Problem requirements = Only the closing portion of the entries is to be reproduced: the line containing "There is a static" through the very last line, exactly as written.

(Source texts of formatted documents)
================

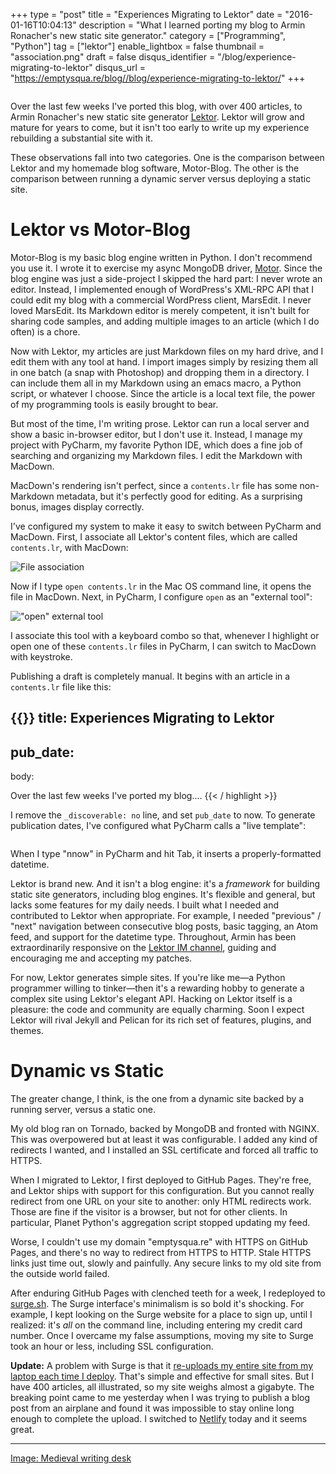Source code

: +++
type = "post"
title = "Experiences Migrating to Lektor"
date = "2016-01-16T10:04:13"
description = "What I learned porting my blog to Armin Ronacher's new static site generator."
category = ["Programming", "Python"]
tag = ["lektor"]
enable_lightbox = false
thumbnail = "association.png"
draft = false
disqus_identifier = "/blog/experience-migrating-to-lektor"
disqus_url = "https://emptysqua.re/blog//blog/experience-migrating-to-lektor/"
+++

<p><img alt="" src="Medieval_writing_desk.jpg"/></p>
<p>Over the last few weeks I've ported this blog, with over 400 articles, to Armin Ronacher's new static site generator <a href="http://getlektor.com">Lektor</a>. Lektor will grow and mature for years to come, but it isn't too early to write up my experience rebuilding a substantial site with it.</p>
<p>These observations fall into two categories. One is the comparison between Lektor and my homemade blog software, Motor-Blog. The other is the comparison between running a dynamic server versus deploying a static site.</p>
<h1 id="lektor-vs-motor-blog">Lektor vs Motor-Blog</h1>
<p>Motor-Blog is my basic blog engine written in Python. I don't recommend you use it. I wrote it to exercise my async MongoDB driver, <a href="https://motor.readthedocs.io">Motor</a>. Since the blog engine was just a side-project I skipped the hard part: I never wrote an editor. Instead, I implemented enough of WordPress's XML-RPC API that I could edit my blog with a commercial WordPress client, MarsEdit. I never loved MarsEdit. Its Markdown editor is merely competent, it isn't built for sharing code samples, and adding multiple images to an article (which I do often) is a chore.</p>
<p>Now with Lektor, my articles are just Markdown files on my hard drive, and I edit them with any tool at hand. I import images simply by resizing them all in one batch (a snap with Photoshop) and dropping them in a directory. I can include them all in my Markdown using an emacs macro, a Python script, or whatever I choose. Since the article is a local text file, the power of my programming tools is easily brought to bear.</p>
<p>But most of the time, I'm writing prose. Lektor can run a local server and show a basic in-browser editor, but I don't use it. Instead, I manage my project with PyCharm, my favorite Python IDE, which does a fine job of searching and organizing my Markdown files. I edit the Markdown with MacDown.</p>
<p>MacDown's rendering isn't perfect, since a <code>contents.lr</code> file has some non-Markdown metadata, but it's perfectly good for editing. As a surprising bonus, images display correctly.</p>
<p>I've configured my system to make it easy to switch between PyCharm and MacDown. First, I associate all Lektor's content files, which are called <code>contents.lr</code>, with MacDown:</p>
<p><img alt="File association" src="association.png"/></p>
<p>Now if I type <code>open contents.lr</code> in the Mac OS command line, it opens the file in MacDown. Next, in PyCharm, I configure <code>open</code> as an "external tool":</p>
<p><img alt='"open" external tool' src="open-external-tool.png"/></p>
<p>I associate this tool with a keyboard combo so that, whenever I highlight or open one of these <code>contents.lr</code> files in PyCharm, I can switch to MacDown with keystroke.</p>
<p>Publishing a draft is completely manual. It begins with an article in a <code>contents.lr</code> file like this:</p>

{{<highlight plain>}}
title: Experiences Migrating to Lektor
---
pub_date:
---
body:

Over the last few weeks I've ported my blog....
{{< / highlight >}}

<p>I remove the <code>_discoverable: no</code> line, and set <code>pub_date</code> to now. To generate publication dates, I've configured what PyCharm calls a "live template":</p>
<p><img alt="" src="live-template.png"/></p>
<p>When I type "nnow" in PyCharm and hit Tab, it inserts a properly-formatted datetime.</p>
<p>Lektor is brand new. And it isn't a blog engine: it's a <em>framework</em> for building static site generators, including blog engines. It's flexible and general, but lacks some features for my daily needs. I built what I needed and contributed to Lektor when appropriate. For example, I needed "previous" / "next" navigation between consecutive blog posts, basic tagging, an Atom feed, and support for the datetime type. Throughout, Armin has been extraordinarily responsive on the <a href="https://gitter.im/lektor/lektor">Lektor IM channel</a>, guiding and encouraging me and accepting my patches.</p>
<p>For now, Lektor generates simple sites. If you're like me—a Python programmer willing to tinker—then it's a rewarding hobby to generate a complex site using Lektor's elegant API. Hacking on Lektor itself is a pleasure: the code and community are equally charming. Soon I expect Lektor will rival Jekyll and Pelican for its rich set of features, plugins, and themes.</p>
<h1 id="dynamic-vs-static">Dynamic vs Static</h1>
<p>The greater change, I think, is the one from a dynamic site backed by a running server, versus a static one.</p>
<p>My old blog ran on Tornado, backed by MongoDB and fronted with NGINX. This was overpowered but at least it was configurable. I added any kind of redirects I wanted, and I installed an SSL certificate and forced all traffic to HTTPS.</p>
<p>When I migrated to Lektor, I first deployed to GitHub Pages. They're free, and Lektor ships with support for this configuration. But you cannot really redirect from one URL on your site to another: only HTML redirects work. Those are fine if the visitor is a browser, but not for other clients. In particular, Planet Python's aggregation script stopped updating my feed.</p>
<p>Worse, I couldn't use my domain "emptysqua.re" with HTTPS on GitHub Pages, and there's no way to redirect from HTTPS to HTTP. Stale HTTPS links just time out, slowly and painfully. Any secure links to my old site from the outside world failed.</p>
<p>After enduring GitHub Pages with clenched teeth for a week, I redeployed to <a href="https://surge.sh">surge.sh</a>. The Surge interface's minimalism is so bold it's shocking. For example, I kept looking on the Surge website for a place to sign up, until I realized: it's <em>all</em> on the command line, including entering my credit card number. Once I overcame my false assumptions, moving my site to Surge took an hour or less, including SSL configuration.</p>
<p><strong>Update:</strong> A problem with Surge is that it <a href="https://github.com/sintaxi/surge/issues/119">re-uploads my entire site from my laptop each time I deploy</a>. That's simple and effective for small sites. But I have 400 articles, all illustrated, so my site weighs almost a gigabyte. The breaking point came to me yesterday when I was trying to publish a blog post from an airplane and found it was impossible to stay online long enough to complete the upload. I switched to <a href="https://www.netlify.com/">Netlify</a> today and it seems great.</p>
<hr/>
<p><a href="https://commons.wikimedia.org/wiki/File:Medieval_writing_desk.jpg">Image: Medieval writing desk</a></p>
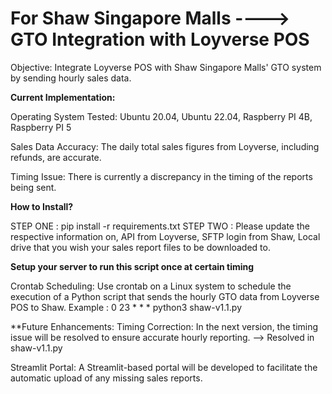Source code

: # For Shaw Singapore Malls ----> GTO Integration with Loyverse POS
Objective:
Integrate Loyverse POS with Shaw Singapore Malls' GTO system by sending hourly sales data.

**Current Implementation:**

Operating System Tested:
Ubuntu 20.04, Ubuntu 22.04, Raspberry PI 4B, Raspberry PI 5

Sales Data Accuracy:
The daily total sales figures from Loyverse, including refunds, are accurate.

Timing Issue:
There is currently a discrepancy in the timing of the reports being sent.

**How to Install?**

STEP ONE : pip install -r requirements.txt
STEP TWO : Please update the respective information on, API from Loyverse, SFTP login from Shaw, Local drive that you wish your sales report files to be downloaded to.

**Setup your server to run this script once at certain timing**

Crontab Scheduling:
Use crontab on a Linux system to schedule the execution of a Python script that sends the hourly GTO data from Loyverse POS to Shaw. 
Example : 0 23 * * * python3 shaw-v1.1.py

**Future Enhancements:
Timing Correction:
In the next version, the timing issue will be resolved to ensure accurate hourly reporting. --> Resolved in shaw-v1.1.py

Streamlit Portal:
A Streamlit-based portal will be developed to facilitate the automatic upload of any missing sales reports.
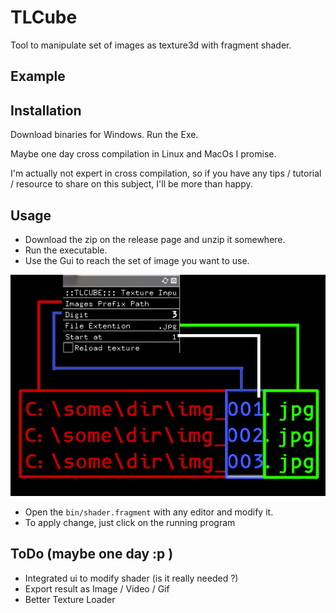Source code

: # TLCube

Tool to manipulate set of images as texture3d with fragment shader.

## Example

## Installation 
Download binaries for Windows.
Run the Exe.

Maybe one day cross compilation in Linux and MacOs I promise.

I'm actually not expert in cross compilation, so if you have any tips / tutorial / resource to share on this subject, I'll be more than happy.

## Usage

* Download the zip on the release page and unzip it somewhere.
* Run the executable.
* Use the Gui to reach the set of image you want to use.

![How to configure](./doc/imgs/config_how.png)

* Open the `bin/shader.fragment` with any editor and modify it.
* To apply change, just click on the running program


## ToDo (maybe one day :p ) 

* Integrated ui to modify shader (is it really needed ?)
* Export result as Image / Video / Gif
* Better Texture Loader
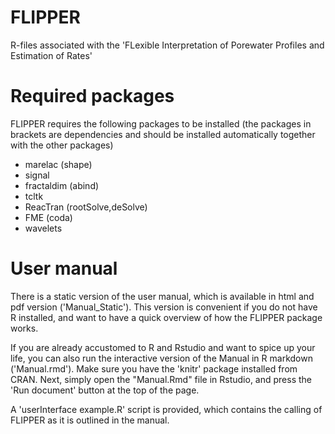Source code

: # FLIPPER
R-files associated with the 'FLexible Interpretation of Porewater Profiles and Estimation of Rates'

# Required packages
FLIPPER requires the following packages to be installed (the packages in brackets are dependencies and should be installed automatically 
together with the other packages)
- marelac (shape)
- signal
- fractaldim (abind)
- tcltk
- ReacTran (rootSolve,deSolve)
- FME (coda)
- wavelets

# User manual
There is a static version of the user manual, which is available in html and pdf version ('Manual_Static').
This version is convenient if you do not have R installed, and want to have a quick overview of how the FLIPPER package works.

If you are already accustomed to R and Rstudio and want to spice up your life, you can also run the interactive version of the Manual in R markdown 
('Manual.rmd'). Make sure you have the 'knitr' package installed from CRAN. Next, simply open the "Manual.Rmd" file in Rstudio, and press the 
'Run document' button at the top of the page. 

A 'userInterface example.R' script is provided, which contains the calling of FLIPPER as it is outlined in the manual.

================

Problem solution =
There is a static version of the user manual, which is available in html and pdf version ('Manual_Static').
This version is convenient if you do not have R installed, and want to have a quick overview of how the FLIPPER package works.

If you are already accustomed to R and Rstudio and want to spice up your life, you can also run the interactive version of the Manual in R markdown 
('Manual.rmd'). Make sure you have the 'knitr' package installed from CRAN. Next, simply open the "Manual.Rmd" file in Rstudio, and press the 
'Run document' button at the top of the page. 

A 'userInterface example.R' script is provided, which contains the calling of FLIPPER as it is outlined in the manual.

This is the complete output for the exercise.